= TASK DETAILS =
Read through the data, and wherever a line holds the word "team", write that line out.

Saved data entries:
===============
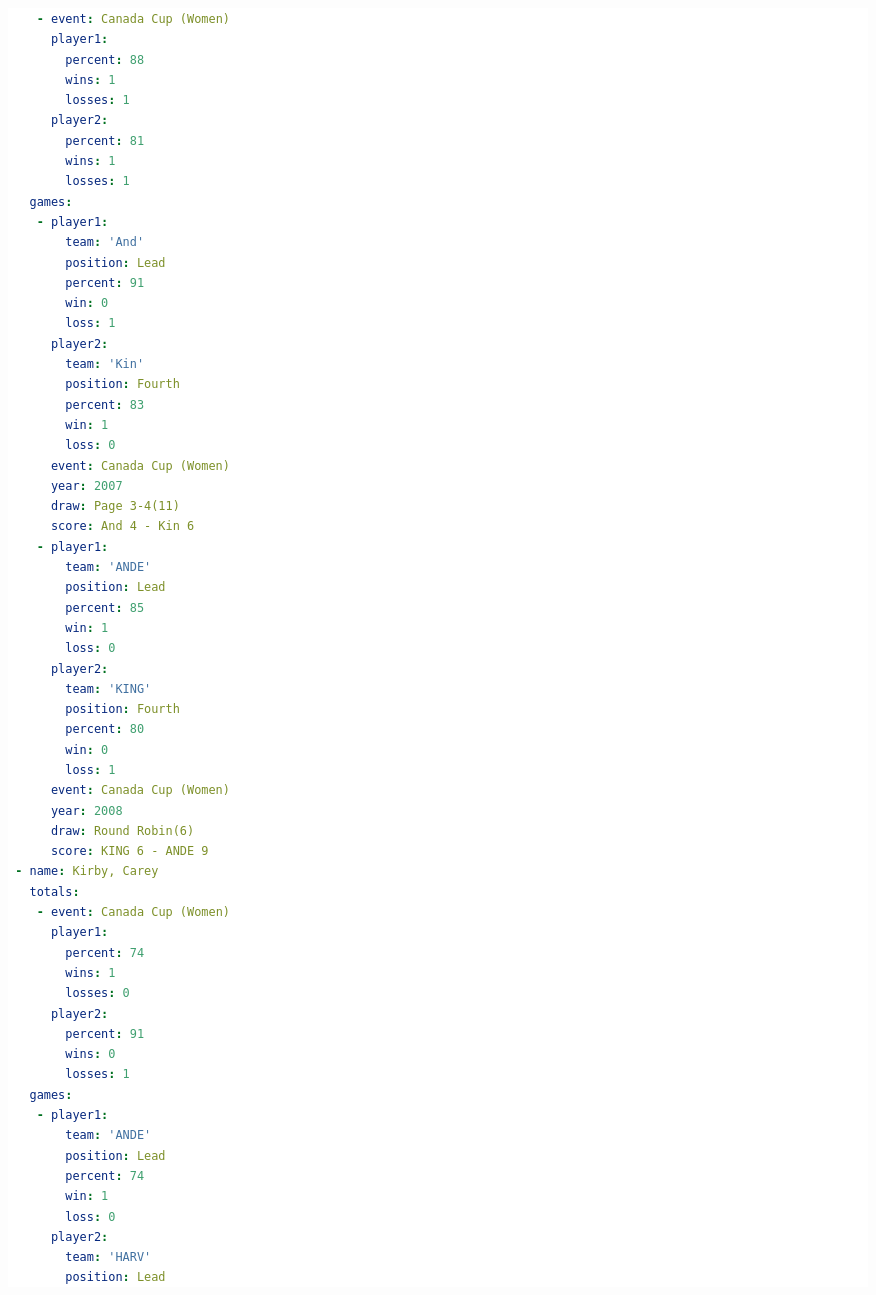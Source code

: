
 ```yaml
    - event: Canada Cup (Women)
      player1:
        percent: 88
        wins: 1
        losses: 1
      player2:
        percent: 81
        wins: 1
        losses: 1
   games:
    - player1:
        team: 'And'
        position: Lead
        percent: 91
        win: 0
        loss: 1
      player2:
        team: 'Kin'
        position: Fourth
        percent: 83
        win: 1
        loss: 0
      event: Canada Cup (Women)
      year: 2007
      draw: Page 3-4(11)
      score: And 4 - Kin 6
    - player1:
        team: 'ANDE'
        position: Lead
        percent: 85
        win: 1
        loss: 0
      player2:
        team: 'KING'
        position: Fourth
        percent: 80
        win: 0
        loss: 1
      event: Canada Cup (Women)
      year: 2008
      draw: Round Robin(6)
      score: KING 6 - ANDE 9
 - name: Kirby, Carey
   totals:
    - event: Canada Cup (Women)
      player1:
        percent: 74
        wins: 1
        losses: 0
      player2:
        percent: 91
        wins: 0
        losses: 1
   games:
    - player1:
        team: 'ANDE'
        position: Lead
        percent: 74
        win: 1
        loss: 0
      player2:
        team: 'HARV'
        position: Lead
```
===============
= ANSWER FOR THIS EXERCISE =
        team: 'And'
        team: 'Kin'
        team: 'ANDE'
        team: 'KING'
        team: 'ANDE'
        team: 'HARV'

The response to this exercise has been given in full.